Here's the passage as it appears at the very end of Burnham's book; she also places the parade in question in Burlington:
Suddenly over the face of President James Monroe there passed a look of keen interest, followed by one of intense admiration.
He had caught sight of Morgan, and his eye, unerring in its judgment of horseflesh, was arrested at once by his vigorous and fearless style. He turned to a group of officials. 
"I see, gentlemen," he said in a tone of genuine appreciation "that Vermont can produce a horse worthy of her heroes!"  
A moment later he had thrown his leg over the back of the proudest horse in America!
And then the book ends.

Is this really the source of the story? Had Burnham done some actual research that led her to include the story? Did she think it was just another colorful addition to the legend? If we're meant to take everything in the book as historical fact then there are some real doozies in there

More digging is necessary!

*In the interests of full disclosure, I work for the Vermont Historical Society, though not in the research library. 

Tuesday, August 26, 2014

James Monroe's Visit to Vermont in 1817: One Source

One of the oft-repeated set pieces of Figure's story is that in 1817, while he belonged to Samuel Stone of Montpelier, he served as a parade mount for President James Monroe.

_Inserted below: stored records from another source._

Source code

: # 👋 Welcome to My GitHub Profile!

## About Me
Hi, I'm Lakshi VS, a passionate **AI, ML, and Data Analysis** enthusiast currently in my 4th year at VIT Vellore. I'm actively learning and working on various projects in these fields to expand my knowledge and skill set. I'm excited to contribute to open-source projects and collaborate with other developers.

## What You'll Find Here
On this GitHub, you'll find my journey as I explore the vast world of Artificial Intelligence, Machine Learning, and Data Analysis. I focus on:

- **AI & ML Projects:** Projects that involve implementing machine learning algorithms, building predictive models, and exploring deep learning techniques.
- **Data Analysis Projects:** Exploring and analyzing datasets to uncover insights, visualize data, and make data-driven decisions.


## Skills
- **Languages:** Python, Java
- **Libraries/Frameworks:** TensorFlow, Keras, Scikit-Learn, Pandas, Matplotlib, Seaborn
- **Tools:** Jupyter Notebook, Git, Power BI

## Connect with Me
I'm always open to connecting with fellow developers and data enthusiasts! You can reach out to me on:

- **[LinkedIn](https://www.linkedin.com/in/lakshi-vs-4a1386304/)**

First things first. James Monroe visited Montpelier, and in fact the entire state of Vermont, as part of a general tour of the northern states of the US shortly after becoming president. (By "northern states" at this time we basically are to read New England.) He spent 15 weeks touring, following a tradition apparently begun by George Washington. He had won the election in a landslide, and his two terms in office were marked by strong one-party control. He was enormously popular, and riding a wave of national optimism that was coined the "Era of Good Feelings." In fact, the phrase came about following an early stop on his northern tour, a stay in Boston.

James Monroe, c. 1819

So, what of his visit to Vermont? I have a lot to dig up to see what the original source to this story is, and therefore whether to lend it credence or not.

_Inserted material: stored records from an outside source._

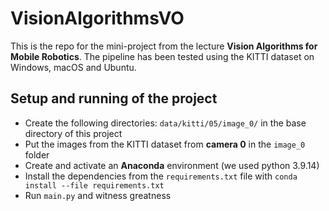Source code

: # VisionAlgorithmsVO

This is the repo for the mini-project from the lecture **Vision Algorithms for Mobile Robotics**.
The pipeline has been tested using the KITTI dataset on Windows, macOS and Ubuntu.

## Setup and running of the project

- Create the following directories: `data/kitti/05/image_0/` in the base directory of this project
- Put the images from the KITTI dataset from **camera 0** in the `image_0` folder
- Create and activate an **Anaconda** environment (we used python 3.9.14)
- Install the dependencies from the `requirements.txt` file with `conda install --file requirements.txt`
- Run `main.py` and witness greatness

One good source that speaks generally about Monroe's New England tour in 1817 is a pamphlet written by Samuel Putnam Waldo and published in 1819. Titled "The Tour of James Monroe, President of the United States, Through the Northern and Eastern States, in 1817: His Tour in the Year 1818; Together with a Sketch of His Life; with Descriptive and Historical Notices of the Principal Places Through which He Passed" (yes, really) it is an exhaustive and lengthy treatise of where the president spent each hour of each day on his trip, and even what he had for breakfast. Thus it is that according to this pamphlet we can track Monroe's movements in Montpelier on July 22, 1817.
At 10, he was met and welcomed by the Committee of Arrangements, at Mr. Stiles' in Berlin. The procession was then formed, under direction of the Marshals, and proceeded to Montpelier.
A little before 11, a discharge of artillery announced the near approach of the Chief Magistrate of the nation. On entering the village, he alighted from his carriage, and proceeded with the cavalcade, on horseback, to the Academy, through the Main-street, lined one each side by citizens, under direction of Joseph Howes, Esq. Returning to the head of State Street, the President dismounted, was received by the First Light Company, commanded by Lieut. E. P. Walton, and conducted to the State House under a national salute from the Washington Artillery
Monroe never gets on a horse again. In fact, our friend Waldo is careful to say that he walked among the people with an uncovered head. At the end of his visit, he gets back into a carriage and continues on to Burlington.

No mention at all of a special horse that he rode during this very brief (one mile? two?) procession. This from the same author who makes sure to note that lunch that day was a "cold collation provided with admirable taste and elegance." Every notable person in Montpelier who gave a speech or commanded a militia company was mentioned. No Samuel Stone. No specific horse. This pamphlet is about as good as sources get. So where does the story come from?

Next steps: newspaper and diary accounts at the time.

(Waldo's pamphlet has been scanned and is available online through Google Books; the trip to Montpelier is on pages 240 - 244.)